Still there’s always the hope that a performance will come along that makes the scales fall from my eyes. Thursday night’s from the LSO under Simon Rattle didn’t manage it, but it did make the moments of romantic mystery stand out in sharp relief. The opening horn melody was deliberately quiet and modest, in contrast to the heroic tone many orchestras strike. The long trombone melody later in the first movement was also surprisingly quiet, almost fading into the background. This paradoxically had the effect of magnifying its epic quality, the way mountains seen through mist appear grander than in full daylight.
Throughout, there were numerous examples of beautifully moulded, sensitive playing from the LSO’S principal players, above all oboist Juliana Koch and clarinettist Chris Richards. And Rattle’s subtle tempo inflections softened the work’s monumental quality, especially in the Scherzo. Here the rat-a-tat vigour of the opening was nicely offset by his fractionally slower tempo for the violin’s delicious, up-curving melody.

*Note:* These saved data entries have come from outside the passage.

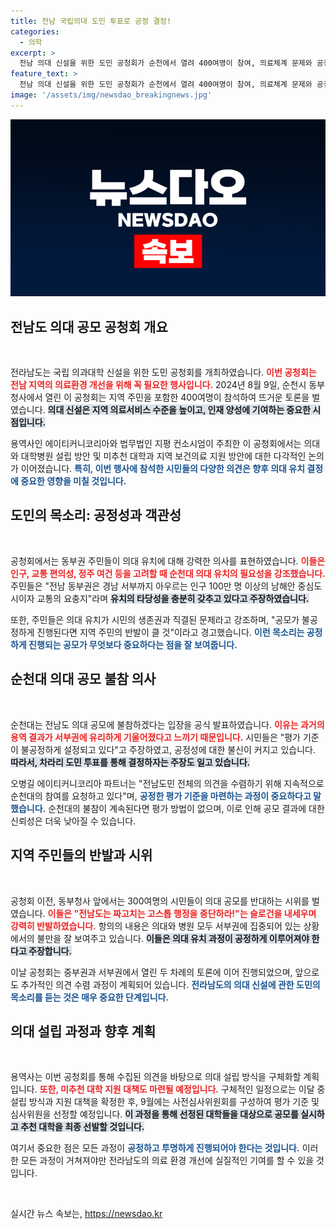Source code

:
 ```yaml
---
title: 전남 국립의대 도민 투표로 공정 결정!
categories:
  - 의학
excerpt: >
  전남 의대 신설을 위한 도민 공청회가 순천에서 열려 400여명이 참여, 의료체계 문제와 공정성 관련 논의가 뜨거웠다. 주민들은 동부권 의대 유치의 필요성을 강조하며, 순천대 공모 불참에 대한 불만을 쏟아냈다.
feature_text: >
  전남 의대 신설을 위한 도민 공청회가 순천에서 열려 400여명이 참여, 의료체계 문제와 공정성 관련 논의가 뜨거웠다. 주민들은 동부권 의대 유치의 필요성을 강조하며, 순천대 공모 불참에 대한 불만을 쏟아냈다.
image: '/assets/img/newsdao_breakingnews.jpg'
---
```


<p><img src="/assets/img/newsdao_breakingnews.jpg" alt="bookingtag 속보" /></p>

<h2 data-ke-size="size26">전남도 의대 공모 공청회 개요</h2>

<p data-ke-size="size16">&nbsp;</p>

<p>전라남도는 국립 의과대학 신설을 위한 도민 공청회를 개최하였습니다. <b><span style="color: #ee2323;">이번 공청회는 전남 지역의 의료환경 개선을 위해 꼭 필요한 행사입니다.</span></b> 2024년 8월 9일, 순천시 동부청사에서 열린 이 공청회는 지역 주민을 포함한 400여명이 참석하여 뜨거운 토론을 벌였습니다. <b><span style="background-color: #21538527;">의대 신설은 지역 의료서비스 수준을 높이고, 인재 양성에 기여하는 중요한 시점입니다.</span></b> </p>

<p>용역사인 에이티커니코리아와 법무법인 지평 컨소시엄이 주최한 이 공청회에서는 의대와 대학병원 설립 방안 및 미추천 대학과 지역 보건의료 지원 방안에 대한 다각적인 논의가 이어졌습니다. <b><span style="color: #1a5490;">특히, 이번 행사에 참석한 시민들의 다양한 의견은 향후 의대 유치 결정에 중요한 영향을 미칠 것입니다.</span></b> </p>

<h2 data-ke-size="size26">도민의 목소리: 공정성과 객관성</h2>

<p data-ke-size="size16">&nbsp;</p>

<p>공청회에서는 동부권 주민들이 의대 유치에 대해 강력한 의사를 표현하였습니다. <b><span style="color: #ee2323;">이들은 인구, 교통 편의성, 정주 여건 등을 고려할 때 순천대 의대 유치의 필요성을 강조했습니다.</span></b> 주민들은 "전남 동부권은 경남 서부까지 아우르는 인구 100만 명 이상의 남해안 중심도시이자 교통의 요충지"라며 <b><span style="background-color: #21538527;">유치의 타당성을 충분히 갖추고 있다고 주장하였습니다.</span></b> </p>

<p>또한, 주민들은 의대 유치가 시민의 생존권과 직결된 문제라고 강조하며, "공모가 불공정하게 진행된다면 지역 주민의 반발이 클 것"이라고 경고했습니다. <b><span style="color: #1a5490;">이런 목소리는 공정하게 진행되는 공모가 무엇보다 중요하다는 점을 잘 보여줍니다.</span></b> </p>

<h2 data-ke-size="size26">순천대 의대 공모 불참 의사</h2>

<p data-ke-size="size16">&nbsp;</p>

<p>순천대는 전남도 의대 공모에 불참하겠다는 입장을 공식 발표하였습니다. <b><span style="color: #ee2323;">이유는 과거의 용역 결과가 서부권에 유리하게 기울어졌다고 느끼기 때문입니다.</span></b> 시민들은 "평가 기준이 불공정하게 설정되고 있다"고 주장하였고, 공정성에 대한 불신이 커지고 있습니다. <b><span style="background-color: #21538527;">따라서, 차라리 도민 투표를 통해 결정하자는 주장도 일고 있습니다.</span></b> </p>

<p>오병길 에이티커니코리아 파트너는 "전남도민 전체의 의견을 수렴하기 위해 지속적으로 순천대의 참여를 요청하고 있다"며, <b><span style="color: #1a5490;">공정한 평가 기준을 마련하는 과정이 중요하다고 말했습니다.</span></b> 순천대의 불참이 계속된다면 평가 방법이 없으며, 이로 인해 공모 결과에 대한 신뢰성은 더욱 낮아질 수 있습니다.</p>

<h2 data-ke-size="size26">지역 주민들의 반발과 시위</h2>

<p data-ke-size="size16">&nbsp;</p>

<p>공청회 이전, 동부청사 앞에서는 300여명의 시민들이 의대 공모를 반대하는 시위를 벌였습니다. <b><span style="color: #ee2323;">이들은 "전남도는 짜고치는 고스톱 행정을 중단하라!"는 슬로건을 내세우며 강력히 반발하였습니다.</span></b> 항의의 내용은 의대와 병원 모두 서부권에 집중되어 있는 상황에서의 불만을 잘 보여주고 있습니다. <b><span style="background-color: #21538527;">이들은 의대 유치 과정이 공정하게 이루어져야 한다고 주장합니다.</span></b> </p>

<p>이날 공청회는 중부권과 서부권에서 열린 두 차례의 토론에 이어 진행되었으며, 앞으로도 추가적인 의견 수렴 과정이 계획되어 있습니다. <b><span style="color: #1a5490;">전라남도의 의대 신설에 관한 도민의 목소리를 듣는 것은 매우 중요한 단계입니다.</span></b> </p>

<h2 data-ke-size="size26">의대 설립 과정과 향후 계획</h2>

<p data-ke-size="size16">&nbsp;</p>

<p>용역사는 이번 공청회를 통해 수집된 의견을 바탕으로 의대 설립 방식을 구체화할 계획입니다. <b><span style="color: #ee2323;">또한, 미추천 대학 지원 대책도 마련될 예정입니다.</span></b> 구체적인 일정으로는 이달 중 설립 방식과 지원 대책을 확정한 후, 9월에는 사전심사위원회를 구성하여 평가 기준 및 심사위원을 선정할 예정입니다. <b><span style="background-color: #21538527;">이 과정을 통해 선정된 대학들을 대상으로 공모를 실시하고 추천 대학을 최종 선발할 것입니다.</span></b> </p>

<p>여기서 중요한 점은 모든 과정이 <b><span style="color: #1a5490;">공정하고 투명하게 진행되어야 한다는 것입니다.</span></b> 이러한 모든 과정이 거쳐져야만 전라남도의 의료 환경 개선에 실질적인 기여를 할 수 있을 것입니다. </p>

<p data-ke-size="size16">&nbsp;</p>
실시간 뉴스 속보는, <a href="https://newsdao.kr" rel="dofollow">https://newsdao.kr</a>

The work that preceded it, Alban Berg’s Violin Concerto, has always been in my personal pantheon of masterpieces. It was written in 1935 in memory of the teenage daughter of Alma Mahler and Walter Gropius, and is full of moments of anguish and protest. In this performance, those moments told with maximum force, thanks in large part to the stunning Greek virtuoso Leonidas Kavakos. He can summon an immense tone, and had no trouble soaring over the angry outbursts of the orchestra in the despairing second movement.
Up to that moment, the performance was unusually dark, the fleeting waltz-like moments sarcastic rather than charming. This meant that when the music turned to a more consoling mood with a nostalgic Carinthian folk-tune, it was all the more moving. Berg’s quotation of a hymn-harmonisation by Bach floated in tenderly, and at the end Kavakos ascended to an impossibly high note over radiant harmonies, placed exquisitely by Rattle and the orchestra. It was as rapturous an image of transcendence as you could hope for.